**Instructions to follow**. In full and exactly, please return the records, but keep out the pictures.

**Collected data**.
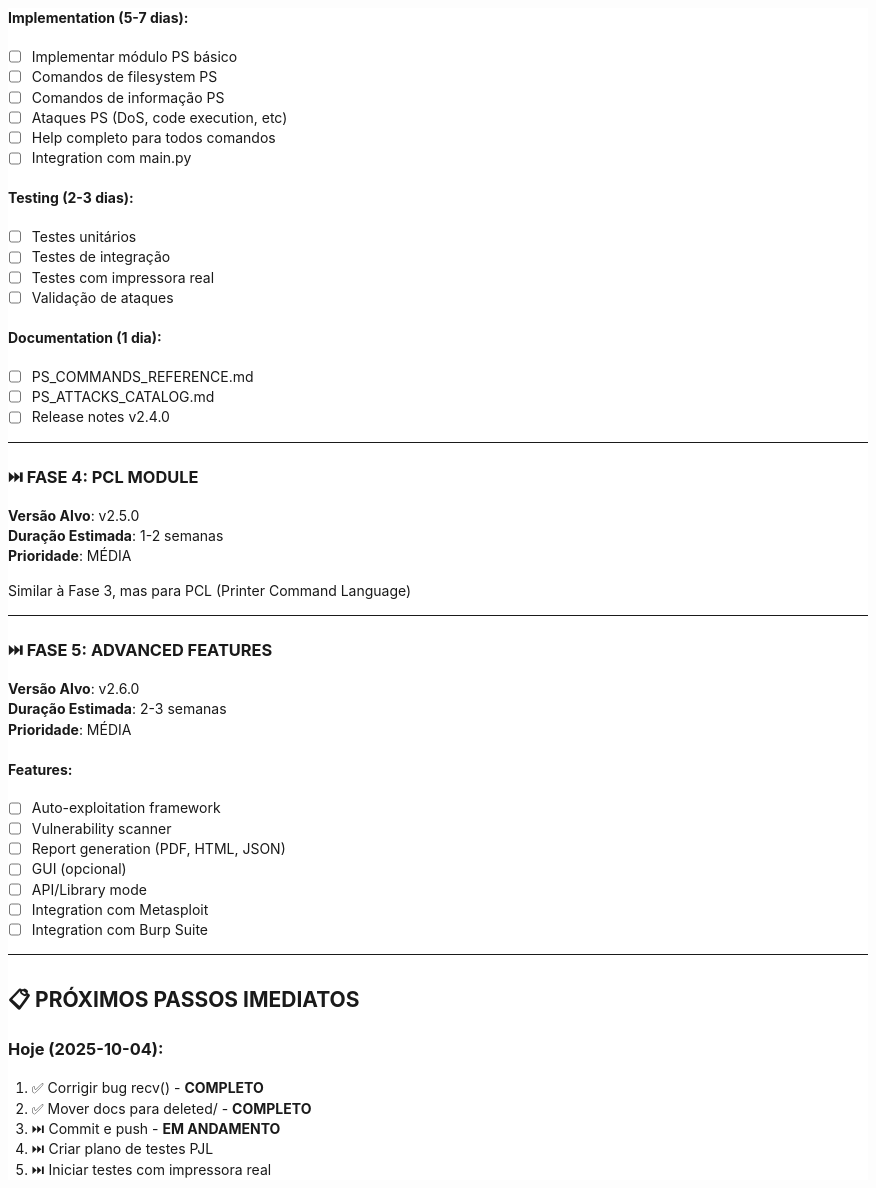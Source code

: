 #### Implementation (5-7 dias):
- [ ] Implementar módulo PS básico
- [ ] Comandos de filesystem PS
- [ ] Comandos de informação PS
- [ ] Ataques PS (DoS, code execution, etc)
- [ ] Help completo para todos comandos
- [ ] Integration com main.py

#### Testing (2-3 dias):
- [ ] Testes unitários
- [ ] Testes de integração
- [ ] Testes com impressora real
- [ ] Validação de ataques

#### Documentation (1 dia):
- [ ] PS_COMMANDS_REFERENCE.md
- [ ] PS_ATTACKS_CATALOG.md
- [ ] Release notes v2.4.0

---

### ⏭️ FASE 4: PCL MODULE
**Versão Alvo**: v2.5.0  
**Duração Estimada**: 1-2 semanas  
**Prioridade**: MÉDIA

Similar à Fase 3, mas para PCL (Printer Command Language)

---

### ⏭️ FASE 5: ADVANCED FEATURES
**Versão Alvo**: v2.6.0  
**Duração Estimada**: 2-3 semanas  
**Prioridade**: MÉDIA

#### Features:
- [ ] Auto-exploitation framework
- [ ] Vulnerability scanner
- [ ] Report generation (PDF, HTML, JSON)
- [ ] GUI (opcional)
- [ ] API/Library mode
- [ ] Integration com Metasploit
- [ ] Integration com Burp Suite

---

## 📋 **PRÓXIMOS PASSOS IMEDIATOS**

### Hoje (2025-10-04):
1. ✅ Corrigir bug recv() - **COMPLETO**
2. ✅ Mover docs para deleted/ - **COMPLETO**
3. ⏭️ Commit e push - **EM ANDAMENTO**
4. ⏭️ Criar plano de testes PJL
5. ⏭️ Iniciar testes com impressora real
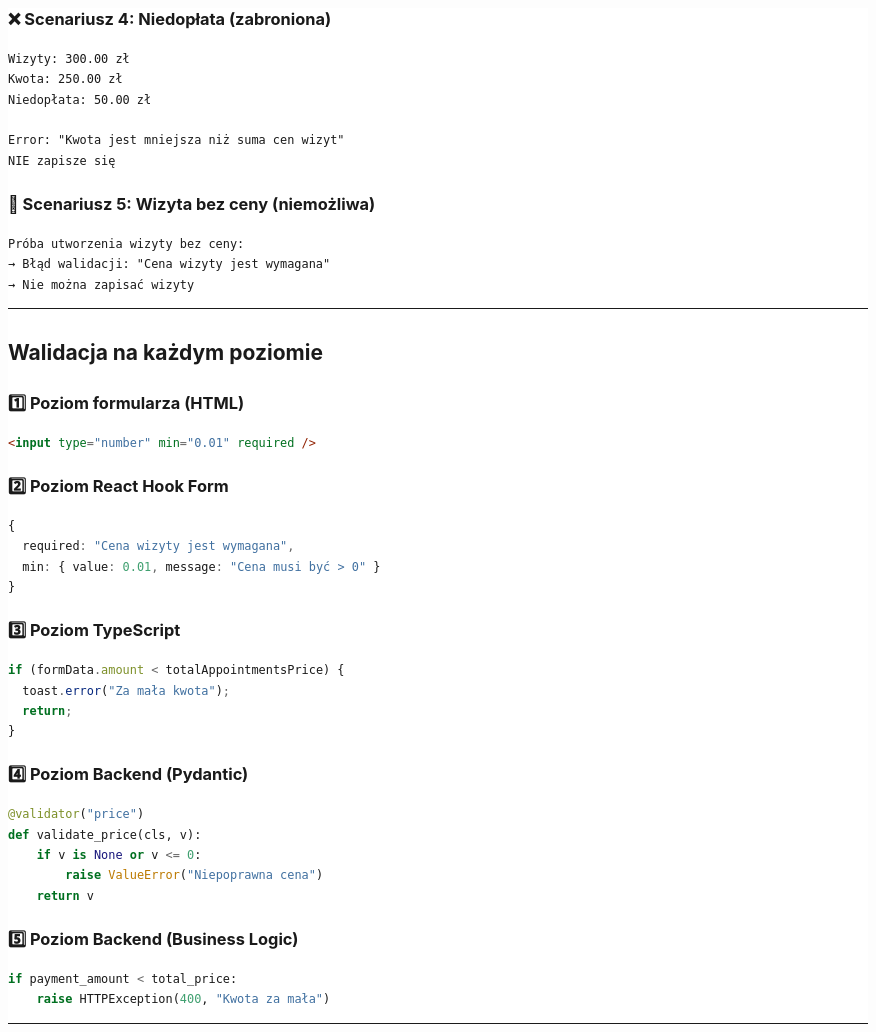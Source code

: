 ### ❌ Scenariusz 4: Niedopłata (zabroniona)
```
Wizyty: 300.00 zł
Kwota: 250.00 zł
Niedopłata: 50.00 zł

Error: "Kwota jest mniejsza niż suma cen wizyt"
NIE zapisze się
```

### 🚫 Scenariusz 5: Wizyta bez ceny (niemożliwa)
```
Próba utworzenia wizyty bez ceny:
→ Błąd walidacji: "Cena wizyty jest wymagana"
→ Nie można zapisać wizyty
```

---

## Walidacja na każdym poziomie

### 1️⃣ Poziom formularza (HTML)
```html
<input type="number" min="0.01" required />
```

### 2️⃣ Poziom React Hook Form
```typescript
{
  required: "Cena wizyty jest wymagana",
  min: { value: 0.01, message: "Cena musi być > 0" }
}
```

### 3️⃣ Poziom TypeScript
```typescript
if (formData.amount < totalAppointmentsPrice) {
  toast.error("Za mała kwota");
  return;
}
```

### 4️⃣ Poziom Backend (Pydantic)
```python
@validator("price")
def validate_price(cls, v):
    if v is None or v <= 0:
        raise ValueError("Niepoprawna cena")
    return v
```

### 5️⃣ Poziom Backend (Business Logic)
```python
if payment_amount < total_price:
    raise HTTPException(400, "Kwota za mała")
```

---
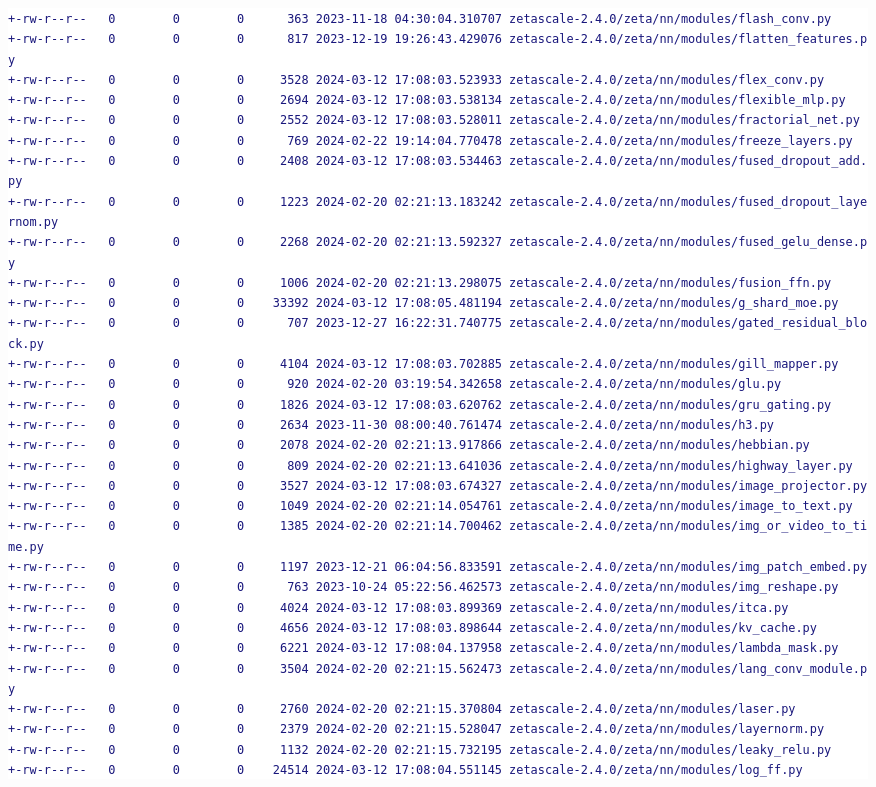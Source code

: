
 ```diff
+-rw-r--r--   0        0        0      363 2023-11-18 04:30:04.310707 zetascale-2.4.0/zeta/nn/modules/flash_conv.py
+-rw-r--r--   0        0        0      817 2023-12-19 19:26:43.429076 zetascale-2.4.0/zeta/nn/modules/flatten_features.py
+-rw-r--r--   0        0        0     3528 2024-03-12 17:08:03.523933 zetascale-2.4.0/zeta/nn/modules/flex_conv.py
+-rw-r--r--   0        0        0     2694 2024-03-12 17:08:03.538134 zetascale-2.4.0/zeta/nn/modules/flexible_mlp.py
+-rw-r--r--   0        0        0     2552 2024-03-12 17:08:03.528011 zetascale-2.4.0/zeta/nn/modules/fractorial_net.py
+-rw-r--r--   0        0        0      769 2024-02-22 19:14:04.770478 zetascale-2.4.0/zeta/nn/modules/freeze_layers.py
+-rw-r--r--   0        0        0     2408 2024-03-12 17:08:03.534463 zetascale-2.4.0/zeta/nn/modules/fused_dropout_add.py
+-rw-r--r--   0        0        0     1223 2024-02-20 02:21:13.183242 zetascale-2.4.0/zeta/nn/modules/fused_dropout_layernom.py
+-rw-r--r--   0        0        0     2268 2024-02-20 02:21:13.592327 zetascale-2.4.0/zeta/nn/modules/fused_gelu_dense.py
+-rw-r--r--   0        0        0     1006 2024-02-20 02:21:13.298075 zetascale-2.4.0/zeta/nn/modules/fusion_ffn.py
+-rw-r--r--   0        0        0    33392 2024-03-12 17:08:05.481194 zetascale-2.4.0/zeta/nn/modules/g_shard_moe.py
+-rw-r--r--   0        0        0      707 2023-12-27 16:22:31.740775 zetascale-2.4.0/zeta/nn/modules/gated_residual_block.py
+-rw-r--r--   0        0        0     4104 2024-03-12 17:08:03.702885 zetascale-2.4.0/zeta/nn/modules/gill_mapper.py
+-rw-r--r--   0        0        0      920 2024-02-20 03:19:54.342658 zetascale-2.4.0/zeta/nn/modules/glu.py
+-rw-r--r--   0        0        0     1826 2024-03-12 17:08:03.620762 zetascale-2.4.0/zeta/nn/modules/gru_gating.py
+-rw-r--r--   0        0        0     2634 2023-11-30 08:00:40.761474 zetascale-2.4.0/zeta/nn/modules/h3.py
+-rw-r--r--   0        0        0     2078 2024-02-20 02:21:13.917866 zetascale-2.4.0/zeta/nn/modules/hebbian.py
+-rw-r--r--   0        0        0      809 2024-02-20 02:21:13.641036 zetascale-2.4.0/zeta/nn/modules/highway_layer.py
+-rw-r--r--   0        0        0     3527 2024-03-12 17:08:03.674327 zetascale-2.4.0/zeta/nn/modules/image_projector.py
+-rw-r--r--   0        0        0     1049 2024-02-20 02:21:14.054761 zetascale-2.4.0/zeta/nn/modules/image_to_text.py
+-rw-r--r--   0        0        0     1385 2024-02-20 02:21:14.700462 zetascale-2.4.0/zeta/nn/modules/img_or_video_to_time.py
+-rw-r--r--   0        0        0     1197 2023-12-21 06:04:56.833591 zetascale-2.4.0/zeta/nn/modules/img_patch_embed.py
+-rw-r--r--   0        0        0      763 2023-10-24 05:22:56.462573 zetascale-2.4.0/zeta/nn/modules/img_reshape.py
+-rw-r--r--   0        0        0     4024 2024-03-12 17:08:03.899369 zetascale-2.4.0/zeta/nn/modules/itca.py
+-rw-r--r--   0        0        0     4656 2024-03-12 17:08:03.898644 zetascale-2.4.0/zeta/nn/modules/kv_cache.py
+-rw-r--r--   0        0        0     6221 2024-03-12 17:08:04.137958 zetascale-2.4.0/zeta/nn/modules/lambda_mask.py
+-rw-r--r--   0        0        0     3504 2024-02-20 02:21:15.562473 zetascale-2.4.0/zeta/nn/modules/lang_conv_module.py
+-rw-r--r--   0        0        0     2760 2024-02-20 02:21:15.370804 zetascale-2.4.0/zeta/nn/modules/laser.py
+-rw-r--r--   0        0        0     2379 2024-02-20 02:21:15.528047 zetascale-2.4.0/zeta/nn/modules/layernorm.py
+-rw-r--r--   0        0        0     1132 2024-02-20 02:21:15.732195 zetascale-2.4.0/zeta/nn/modules/leaky_relu.py
+-rw-r--r--   0        0        0    24514 2024-03-12 17:08:04.551145 zetascale-2.4.0/zeta/nn/modules/log_ff.py
```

**Written answer**.
Source code

: #### Implementation (5-7 dias):
- [ ] Implementar módulo PS básico
- [ ] Comandos de filesystem PS
- [ ] Comandos de informação PS
- [ ] Ataques PS (DoS, code execution, etc)
- [ ] Help completo para todos comandos
- [ ] Integration com main.py

#### Testing (2-3 dias):
- [ ] Testes unitários
- [ ] Testes de integração
- [ ] Testes com impressora real
- [ ] Validação de ataques

#### Documentation (1 dia):
- [ ] PS_COMMANDS_REFERENCE.md
- [ ] PS_ATTACKS_CATALOG.md
- [ ] Release notes v2.4.0

---

### ⏭️ FASE 4: PCL MODULE
**Versão Alvo**: v2.5.0  
**Duração Estimada**: 1-2 semanas  
**Prioridade**: MÉDIA

Similar à Fase 3, mas para PCL (Printer Command Language)

---

### ⏭️ FASE 5: ADVANCED FEATURES
**Versão Alvo**: v2.6.0  
**Duração Estimada**: 2-3 semanas  
**Prioridade**: MÉDIA

#### Features:
- [ ] Auto-exploitation framework
- [ ] Vulnerability scanner
- [ ] Report generation (PDF, HTML, JSON)
- [ ] GUI (opcional)
- [ ] API/Library mode
- [ ] Integration com Metasploit
- [ ] Integration com Burp Suite

---

## 📋 **PRÓXIMOS PASSOS IMEDIATOS**

### Hoje (2025-10-04):
1. ✅ Corrigir bug recv() - **COMPLETO**
2. ✅ Mover docs para deleted/ - **COMPLETO**
3. ⏭️ Commit e push - **EM ANDAMENTO**
4. ⏭️ Criar plano de testes PJL
5. ⏭️ Iniciar testes com impressora real
Source code

: ### ❌ Scenariusz 4: Niedopłata (zabroniona)
```
Wizyty: 300.00 zł
Kwota: 250.00 zł
Niedopłata: 50.00 zł

Error: "Kwota jest mniejsza niż suma cen wizyt"
NIE zapisze się
```

### 🚫 Scenariusz 5: Wizyta bez ceny (niemożliwa)
```
Próba utworzenia wizyty bez ceny:
→ Błąd walidacji: "Cena wizyty jest wymagana"
→ Nie można zapisać wizyty
```

---

## Walidacja na każdym poziomie

### 1️⃣ Poziom formularza (HTML)
```html
<input type="number" min="0.01" required />
```

### 2️⃣ Poziom React Hook Form
```typescript
{
  required: "Cena wizyty jest wymagana",
  min: { value: 0.01, message: "Cena musi być > 0" }
}
```

### 3️⃣ Poziom TypeScript
```typescript
if (formData.amount < totalAppointmentsPrice) {
  toast.error("Za mała kwota");
  return;
}
```

### 4️⃣ Poziom Backend (Pydantic)
```python
@validator("price")
def validate_price(cls, v):
    if v is None or v <= 0:
        raise ValueError("Niepoprawna cena")
    return v
```

### 5️⃣ Poziom Backend (Business Logic)
```python
if payment_amount < total_price:
    raise HTTPException(400, "Kwota za mała")
```

---
Source code

:
 ```diff
+-rw-r--r--   0        0        0      363 2023-11-18 04:30:04.310707 zetascale-2.4.0/zeta/nn/modules/flash_conv.py
+-rw-r--r--   0        0        0      817 2023-12-19 19:26:43.429076 zetascale-2.4.0/zeta/nn/modules/flatten_features.py
+-rw-r--r--   0        0        0     3528 2024-03-12 17:08:03.523933 zetascale-2.4.0/zeta/nn/modules/flex_conv.py
+-rw-r--r--   0        0        0     2694 2024-03-12 17:08:03.538134 zetascale-2.4.0/zeta/nn/modules/flexible_mlp.py
+-rw-r--r--   0        0        0     2552 2024-03-12 17:08:03.528011 zetascale-2.4.0/zeta/nn/modules/fractorial_net.py
+-rw-r--r--   0        0        0      769 2024-02-22 19:14:04.770478 zetascale-2.4.0/zeta/nn/modules/freeze_layers.py
+-rw-r--r--   0        0        0     2408 2024-03-12 17:08:03.534463 zetascale-2.4.0/zeta/nn/modules/fused_dropout_add.py
+-rw-r--r--   0        0        0     1223 2024-02-20 02:21:13.183242 zetascale-2.4.0/zeta/nn/modules/fused_dropout_layernom.py
+-rw-r--r--   0        0        0     2268 2024-02-20 02:21:13.592327 zetascale-2.4.0/zeta/nn/modules/fused_gelu_dense.py
+-rw-r--r--   0        0        0     1006 2024-02-20 02:21:13.298075 zetascale-2.4.0/zeta/nn/modules/fusion_ffn.py
+-rw-r--r--   0        0        0    33392 2024-03-12 17:08:05.481194 zetascale-2.4.0/zeta/nn/modules/g_shard_moe.py
+-rw-r--r--   0        0        0      707 2023-12-27 16:22:31.740775 zetascale-2.4.0/zeta/nn/modules/gated_residual_block.py
+-rw-r--r--   0        0        0     4104 2024-03-12 17:08:03.702885 zetascale-2.4.0/zeta/nn/modules/gill_mapper.py
+-rw-r--r--   0        0        0      920 2024-02-20 03:19:54.342658 zetascale-2.4.0/zeta/nn/modules/glu.py
+-rw-r--r--   0        0        0     1826 2024-03-12 17:08:03.620762 zetascale-2.4.0/zeta/nn/modules/gru_gating.py
+-rw-r--r--   0        0        0     2634 2023-11-30 08:00:40.761474 zetascale-2.4.0/zeta/nn/modules/h3.py
+-rw-r--r--   0        0        0     2078 2024-02-20 02:21:13.917866 zetascale-2.4.0/zeta/nn/modules/hebbian.py
+-rw-r--r--   0        0        0      809 2024-02-20 02:21:13.641036 zetascale-2.4.0/zeta/nn/modules/highway_layer.py
+-rw-r--r--   0        0        0     3527 2024-03-12 17:08:03.674327 zetascale-2.4.0/zeta/nn/modules/image_projector.py
+-rw-r--r--   0        0        0     1049 2024-02-20 02:21:14.054761 zetascale-2.4.0/zeta/nn/modules/image_to_text.py
+-rw-r--r--   0        0        0     1385 2024-02-20 02:21:14.700462 zetascale-2.4.0/zeta/nn/modules/img_or_video_to_time.py
+-rw-r--r--   0        0        0     1197 2023-12-21 06:04:56.833591 zetascale-2.4.0/zeta/nn/modules/img_patch_embed.py
+-rw-r--r--   0        0        0      763 2023-10-24 05:22:56.462573 zetascale-2.4.0/zeta/nn/modules/img_reshape.py
+-rw-r--r--   0        0        0     4024 2024-03-12 17:08:03.899369 zetascale-2.4.0/zeta/nn/modules/itca.py
+-rw-r--r--   0        0        0     4656 2024-03-12 17:08:03.898644 zetascale-2.4.0/zeta/nn/modules/kv_cache.py
+-rw-r--r--   0        0        0     6221 2024-03-12 17:08:04.137958 zetascale-2.4.0/zeta/nn/modules/lambda_mask.py
+-rw-r--r--   0        0        0     3504 2024-02-20 02:21:15.562473 zetascale-2.4.0/zeta/nn/modules/lang_conv_module.py
+-rw-r--r--   0        0        0     2760 2024-02-20 02:21:15.370804 zetascale-2.4.0/zeta/nn/modules/laser.py
+-rw-r--r--   0        0        0     2379 2024-02-20 02:21:15.528047 zetascale-2.4.0/zeta/nn/modules/layernorm.py
+-rw-r--r--   0        0        0     1132 2024-02-20 02:21:15.732195 zetascale-2.4.0/zeta/nn/modules/leaky_relu.py
+-rw-r--r--   0        0        0    24514 2024-03-12 17:08:04.551145 zetascale-2.4.0/zeta/nn/modules/log_ff.py
```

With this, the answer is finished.